Que dilema! Que contradição!!! Pois se está de amores terá de haver escolha?! Oh pena capital para quem fez tal vida miserável de sim ou não, entre quero e não quero, entre colher e morrer à sede!!!
Ruge baixo, solene, vai subindo o tom, grave, piu forte, não há vergonha, que sentido dar ao verbo, vocifera o contrabaixo, e ele apoquentado, deslumbra-se no dedilhar das cordas que lhe lembram sítios fumarentos de acordes de jazz, enrosca-se nas pernas da solista e pede auxilio para o desempate, que tudo é coisa do demo, a viola e os violinos são uma partitura menor, claves de sol só uma, contrabaixo...
Palmas, palmas, tantas palmas até ensurdecer, ranger de violinos como uma serração a pleno labor, a viola puxada a cordas como cabos de navios e ele de gatas, fugitivo entre tapetes de tufos mais altos que a floresta tropical devassada a passos que não se vêem mas se ouvem como palmas, palmas, mais palmas.
Todos de pé, bravo, tantos, uma ovação que faz derreter o azul e adoça o geométrico bicudo, ele a meio do sobrado do palco de braços a cristo recebe o teatro, o publico, as solistas, tudo lhe é.
Abre os olhos cego da luz da lanterna.
- Pai! Quantas vezes já lhe disse que não pode vir para aqui? Que isto é perigoso?
- Perigoso?
- Isto está a cair!!! E não volte a desaparecer!!! Vamos embora! Com este frio ainda apanha uma pneumonia!
- Mas tu não sabes? As solistas! Elas estão cá!
- Que solistas? O pai voltou a adormecer aqui! Que mania de voltar sempre aqui!
Pai e filho saíram de braço dado. O vento fininho soprava nas orelhas. Um frio dos diabos, disse o filho. Alguns papéis levantaram-se. Um deles era a anunciar para breve o concerto das quatro solistas.

4 comentários:

marisa disse...

Querida Gasolina,
Descobri hoje mais uma bela história tua.
Espero que esteja tudo bem contigo e a tua escrita da qual tenho saudades.
Beijos
marisa

C.G. disse...

Querida Marisa,

Saudades, saudades.

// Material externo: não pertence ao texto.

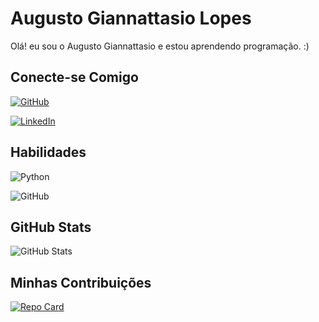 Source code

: # Augusto Giannattasio Lopes 

Olá! eu sou o Augusto Giannattasio e estou aprendendo programação. :)

## Conecte-se Comigo


[![GitHub](https://img.shields.io/badge/GitHub-99FF99?style=for-the-badge&logo=github&logoColor=000)](https://github.com/giannattasio)


[![LinkedIn](https://img.shields.io/badge/LinkedIn-99FF99?style=for-the-badge&logo=linkedin&logoColor=black)](https://www.linkedin.com/in/augusto-giannattasio-lopes/)


## Habilidades

![Python](https://img.shields.io/badge/python-99FF99?style=for-the-badge&logo=python&logoColor=black)

![GitHub](https://img.shields.io/badge/GitHub-99FF99?style=for-the-badge&logo=github&logoColor=000)


## GitHub Stats

![GitHub Stats](https://github-readme-stats.vercel.app/api?username=giannattasio&theme=transparent&bg_color=99FF99&border_color=FFF&show_icons=true&icon_color=003300&title_color=000000&text_color=000000&hide_title=true&hide=stars)

## Minhas Contribuições

[![Repo Card](https://github-readme-stats.vercel.app/api/pin/?username=giannattasio&repo=dio-lab-open-source&bg_color=99FF99&border_color=FFF&show_icons=true&icon_color=000&title_color=000&text_color=000)](https://github.com/giannattasio/dio-lab-open-source)
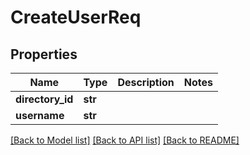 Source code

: # CreateUserReq

## Properties
Name | Type | Description | Notes
------------ | ------------- | ------------- | -------------
**directory_id** | **str** |  | 
**username** | **str** |  | 

[[Back to Model list]](../README.md#documentation-for-models) [[Back to API list]](../README.md#documentation-for-api-endpoints) [[Back to README]](../README.md)

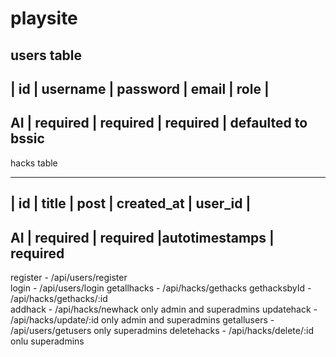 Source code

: # playsite


users table
-----------------------------------------------------------------
| id  | username  | password   | email    | role |
-----------------------------------------------------------------
  AI  | required  | required   | required | defaulted to bssic
-----------------------------------------------------------------

hacks table

-----------------------------------------------------------------
| id  |  title      | post     | created_at    | user_id |
-----------------------------------------------------------------
  AI  | required    | required |autotimestamps | required
-----------------------------------------------------------------

  register - /api/users/register  
  login - /api/users/login
  getallhacks - /api/hacks/gethacks
  gethacksbyId - /api/hacks/gethacks/:id    
  addhack - /api/hacks/newhack     only admin and superadmins
  updatehack - /api/hacks/update/:id   only admin and superadmins
  getallusers - /api/users/getusers    only superadmins
  deletehacks - /api/hacks/delete/:id   onlu superadmins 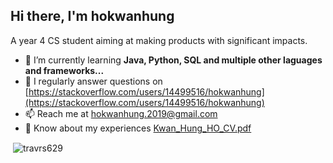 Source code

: <h2>Hi there, I'm hokwanhung</h1>

A year 4 CS student aiming at making products with significant impacts.
- 🌱 I’m currently learning **Java, Python, SQL and multiple other laguages and frameworks...**
- 📝 I regularly answer questions on [https://stackoverflow.com/users/14499516/hokwanhung](https://stackoverflow.com/users/14499516/hokwanhung)
- 📫 Reach me at hokwanhung.2019@gmail.com
- 📄 Know about my experiences [Kwan_Hung_HO_CV.pdf](https://github.com/travrs629/travrs629/raw/main/Kwan_Hung_HO_CV.pdf)
  
<p>&nbsp;<img align="center" src="https://github-readme-stats.vercel.app/api?username=travrs629&count_private=true&show_icons=true&cache_seconds=1800&locale=en" alt="travrs629" /></p>
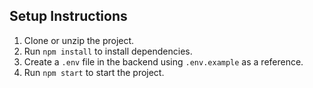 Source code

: ## Setup Instructions
1. Clone or unzip the project.
2. Run `npm install` to install dependencies.
3. Create a `.env` file in the backend using `.env.example` as a reference.
4. Run `npm start`  to start the project.
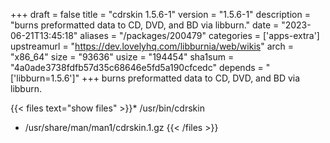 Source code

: +++
draft = false
title = "cdrskin 1.5.6-1"
version = "1.5.6-1"
description = "burns preformatted data to CD, DVD, and BD via libburn."
date = "2023-06-21T13:45:18"
aliases = "/packages/200479"
categories = ['apps-extra']
upstreamurl = "https://dev.lovelyhq.com/libburnia/web/wikis"
arch = "x86_64"
size = "93636"
usize = "194454"
sha1sum = "4a0ade3738fdfb57d35c68646e5fd5a190cfcedc"
depends = "['libburn=1.5.6']"
+++
burns preformatted data to CD, DVD, and BD via libburn.

{{< files text="show files" >}}* /usr/bin/cdrskin
* /usr/share/man/man1/cdrskin.1.gz
{{< /files >}} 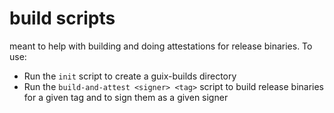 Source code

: # build scripts

meant to help with building and doing attestations for release binaries. To use:

* Run the `init` script to create a guix-builds directory
* Run the `build-and-attest <signer> <tag>` script to build release binaries for a given tag and to sign them as a given signer
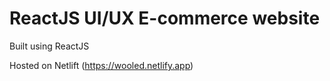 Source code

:# ReactJS UI/UX E-commerce website 

Built using ReactJS 

Hosted on Netlift (https://wooled.netlify.app)

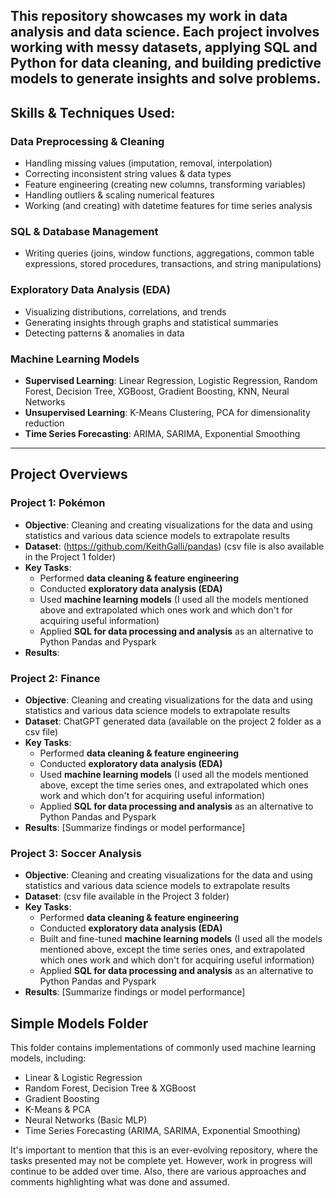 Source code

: This repository showcases my work in data analysis and data science. Each project involves working with messy datasets, applying SQL and Python for data cleaning, and building predictive models to generate insights and solve problems.
---

## Skills & Techniques Used:

### **Data Preprocessing & Cleaning**
- Handling missing values (imputation, removal, interpolation)  
- Correcting inconsistent string values & data types  
- Feature engineering (creating new columns, transforming variables)  
- Handling outliers & scaling numerical features  
- Working (and creating) with datetime features for time series analysis  

### **SQL & Database Management**
- Writing queries (joins, window functions, aggregations, common table expressions, stored procedures, transactions, and string manipulations) 

### **Exploratory Data Analysis (EDA)**
- Visualizing distributions, correlations, and trends  
- Generating insights through graphs and statistical summaries  
- Detecting patterns & anomalies in data  

### **Machine Learning Models**
- **Supervised Learning**: Linear Regression, Logistic Regression, Random Forest, Decision Tree, XGBoost, Gradient Boosting, KNN, Neural Networks  
- **Unsupervised Learning**: K-Means Clustering, PCA for dimensionality reduction  
- **Time Series Forecasting**: ARIMA, SARIMA, Exponential Smoothing 

---

##  Project Overviews

### **Project 1: Pokémon**
- **Objective**: Cleaning and creating visualizations for the data and using statistics and various data science models to extrapolate results
- **Dataset**: (https://github.com/KeithGalli/pandas) (csv file is also available in the Project 1 folder)
- **Key Tasks**: 
  - Performed **data cleaning & feature engineering**
  - Conducted **exploratory data analysis (EDA)**
  - Used **machine learning models** (I used all the models mentioned above and extrapolated which ones work and which don't for acquiring useful information)
  - Applied **SQL for data processing and analysis** as an alternative to Python Pandas and Pyspark
- **Results**: 


### **Project 2: Finance**
- **Objective**: Cleaning and creating visualizations for the data and using statistics and various data science models to extrapolate results
- **Dataset**: ChatGPT generated data (available on the project 2 folder as a csv file)
- **Key Tasks**: 
  - Performed **data cleaning & feature engineering**
  - Conducted **exploratory data analysis (EDA)**
  - Used **machine learning models** (I used all the models mentioned above, except the time series ones, and extrapolated which ones work and which don't for acquiring useful information)
  - Applied **SQL for data processing and analysis** as an alternative to Python Pandas and Pyspark
- **Results**: [Summarize findings or model performance]


### **Project 3: Soccer Analysis**
- **Objective**: Cleaning and creating visualizations for the data and using statistics and various data science models to extrapolate results
- **Dataset**: (csv file available in the Project 3 folder)
- **Key Tasks**: 
  - Performed **data cleaning & feature engineering**
  - Conducted **exploratory data analysis (EDA)**
  - Built and fine-tuned **machine learning models** (I used all the models mentioned above, except the time series ones,  and extrapolated which ones work and which don't for acquiring useful information)
  - Applied **SQL for data processing and analysis** as an alternative to Python Pandas and Pyspark
- **Results**: [Summarize findings or model performance]

## Simple Models Folder
This folder contains implementations of commonly used machine learning models, including:
- Linear & Logistic Regression
- Random Forest, Decision Tree & XGBoost
- Gradient Boosting
- K-Means & PCA
- Neural Networks (Basic MLP)
- Time Series Forecasting (ARIMA, SARIMA, Exponential Smoothing)
  
It's important to mention that this is an ever-evolving repository, where the tasks presented may not be complete yet. However, work in progress will continue to be added over time. 
Also, there are various approaches and comments highlighting what was done and assumed.
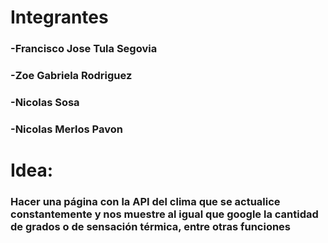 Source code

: # Integrantes
### -Francisco Jose Tula Segovia
### -Zoe Gabriela Rodriguez
### -Nicolas Sosa
### -Nicolas Merlos Pavon
# Idea:
### Hacer una página con la API del clima que se actualice constantemente y nos muestre al igual que google la cantidad de grados o de sensación térmica, entre otras funciones

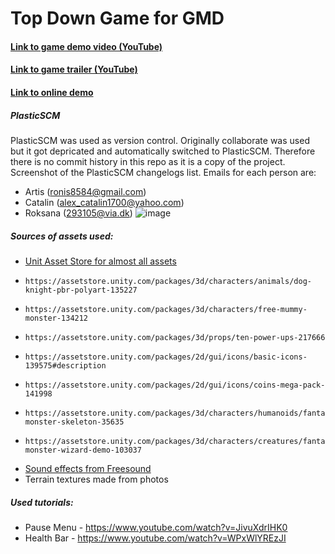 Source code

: # Top Down Game for GMD
#### [Link to game demo video (YouTube)](https://youtu.be/tB4ODl9oW_I "Link to game demo video (YouTube)")
#### [Link to game trailer (YouTube)](https://www.youtube.com/watch?v=VGPZRnXEnOs "Link to game trailer (YouTube)")
#### [Link to online demo](https://artis-m.github.io/EldenDogsOnline/ "Link to online demo")
##### PlasticSCM
PlasticSCM was used as version control. Originally collaborate was used but it got depricated and automatically switched to PlasticSCM. Therefore there is no commit history in this repo as it is a copy of the project.
Screenshot of the PlasticSCM changelogs list.
Emails for each person are:
- Artis (ronis8584@gmail.com)
- Catalin (alex_catalin1700@yahoo.com)
- Roksana (293105@via.dk) 
![image](https://user-images.githubusercontent.com/71761419/168654781-e98d1283-37f8-472b-bc11-58253bca496f.png)
##### Sources of assets used:
- [Unit Asset Store for almost all assets](https://assetstore.unity.com/ "Unit Asset Store for almost all assets")
-     https://assetstore.unity.com/packages/3d/characters/animals/dog-knight-pbr-polyart-135227
-     https://assetstore.unity.com/packages/3d/characters/free-mummy-monster-134212
-     https://assetstore.unity.com/packages/3d/props/ten-power-ups-217666
-     https://assetstore.unity.com/packages/2d/gui/icons/basic-icons-139575#description
-     https://assetstore.unity.com/packages/2d/gui/icons/coins-mega-pack-141998
-     https://assetstore.unity.com/packages/3d/characters/humanoids/fantasy-monster-skeleton-35635
-     https://assetstore.unity.com/packages/3d/characters/creatures/fantasy-monster-wizard-demo-103037
- [Sound effects from Freesound](https://freesound.org/ "Sound effects from Freesound")
- Terrain textures made from photos

##### Used tutorials:
- Pause Menu - https://www.youtube.com/watch?v=JivuXdrIHK0
- Health Bar - https://www.youtube.com/watch?v=WPxWlYREzJI

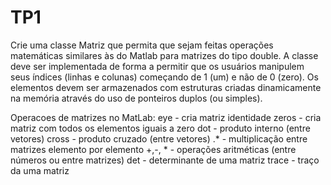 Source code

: # TP1

 Crie uma classe Matriz que permita que sejam feitas operações matemáticas
similares às do Matlab para matrizes do tipo double. A classe deve ser implementada
de forma a permitir que os usuários manipulem seus índices (linhas e colunas)
começando de 1 (um) e não de 0 (zero). Os elementos devem ser armazenados com
estruturas criadas dinamicamente na memória através do uso de ponteiros duplos (ou
simples). 

Operacoes de matrizes no MatLab:
eye - cria matriz identidade
zeros - cria matriz com todos os elementos iguais a zero
dot - produto interno (entre vetores)
cross - produto cruzado (entre vetores)
.* - multiplicação entre matrizes elemento por elemento
+,-, * - operações aritméticas (entre números ou entre matrizes)
det - determinante de uma matriz
trace - traço da uma matriz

Tanta.
Tudo bem comigo, espero que contigo também.
Aos poucos o regresso à luz do dia, ainda com passos pequeninos, muitas folhas a soltarem-se-me entre dedos.

Beijo e abraço apertado.

o Reverso disse...

neste momento estou podre de sono.

amanh, com capacidade para absorver o que escreveste, volto...

o Reverso disse...

hoje reli.

não vou ler o de cima já. virei ler depois. hoje quero ir mais uma vez com este. gostei muito (não é comentário que se faça, gostei muito e pronto, mais nada!?)

mas sim, gostei muito. não só do que contas mas também da maneira como contas.